The Arizona uproar

In a state where it's legal to walk in public with a gun slung over the shoulder, where hard-line politicians have the majority vote, and a tough-guy sheriff (Joe Arpaio) makes public appearances on national TV saying, "Lock 'em up," it shouldn't have surprised anyone when SB 1070, Arizona's controversial immigration bill, was signed into law last April.

The surprise came from the public outcries, the protests, the lawsuits—and from the mad rush to decipher the complicated law and prepare police to enforce it, beginning July 29, the day it was to take effect.

Background

After signing the bill into law, Arizona Gov. Jan Brewer immediately issued an executive order for the Arizona Peace Officer Standards and Training Board (AZ POST) to develop a video training program that would help law enforcement implement new policy statewide.

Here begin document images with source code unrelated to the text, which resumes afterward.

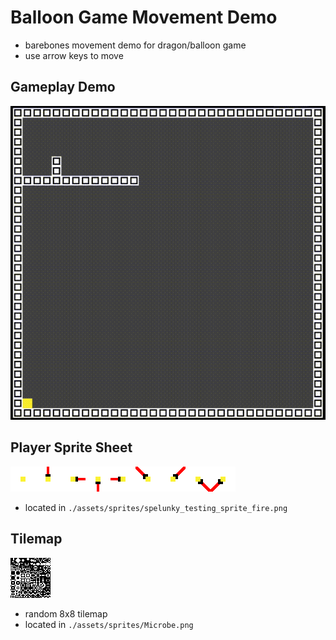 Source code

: # Balloon Game Movement Demo
- barebones movement demo for dragon/balloon game
- use arrow keys to move

## Gameplay Demo
![](./docs/output.gif)

## Player Sprite Sheet
![](./assets/sprites/spelunky_testing_sprite_fire.png)
- located in `./assets/sprites/spelunky_testing_sprite_fire.png`

## Tilemap
![](./assets/sprites/Microbe.png)
- random 8x8 tilemap
- located in `./assets/sprites/Microbe.png`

"We had 90 days...to deliver it," says AZ POST Director Lyle Mann, whose agency mailed out 600 copies of the DVD at the end of June to 168 state law enforcement agencies. He and his staff were dealing with a law that amended or added to Arizona Revised Statutes (ARS) already on the books and included provisions that would, among other things:

_Require police officers to check immigration status in instances where they didn't have to in the past.

_Make it a crime to be in Arizona illegally or to be without legal registration papers.

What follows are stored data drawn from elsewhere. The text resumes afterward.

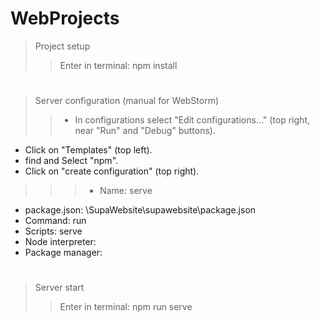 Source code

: # WebProjects
>Project setup
>>Enter in terminal: npm install
#
>Server configuration (manual for WebStorm)
>>- In configurations select "Edit configurations..." (top right, near "Run" and "Debug" buttons).
- Click on "Templates" (top left).
- find and Select "npm".
- Click on "create configuration" (top right).
>>>- Name: serve
- package.json: <path to project>\SupaWebsite\supawebsite\package.json
- Command: run
- Scripts: serve
- Node interpreter: <path to node.exe>
- Package manager: <path to npm>
#
>Server start
>>Enter in terminal: npm run serve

_Make it a crime to smuggle human beings into Arizona.

_Make it a crime to work in Arizona if here illegally.

_Make it a crime to transport or harbor illegal aliens.

Public response

Complaints poured in: the laws were unnecessary, many were already covered by federal law; some of the laws were unconstitutional and could violate a person's civil rights; and most hurtful to the Latino community, which felt oppressed by SB 1070, the laws appeared to encourage racial profiling—against them, the majority of known illegal immigrants in Arizona.

On the day she signed the bill into law, Gov. Brewer stated outright, "I will not tolerate racial discrimination or racial profiling in Arizona." But Phoenix Chief of Police Jack Harris, who also heads up the Arizona Association of Chiefs, went on record, opposing the law, anyway, calling it "divisive." In fact, the new law also included a provision allowing legal residents of Arizona to sue police officials or agencies that limited or restricted the enforcement of federal immigration laws.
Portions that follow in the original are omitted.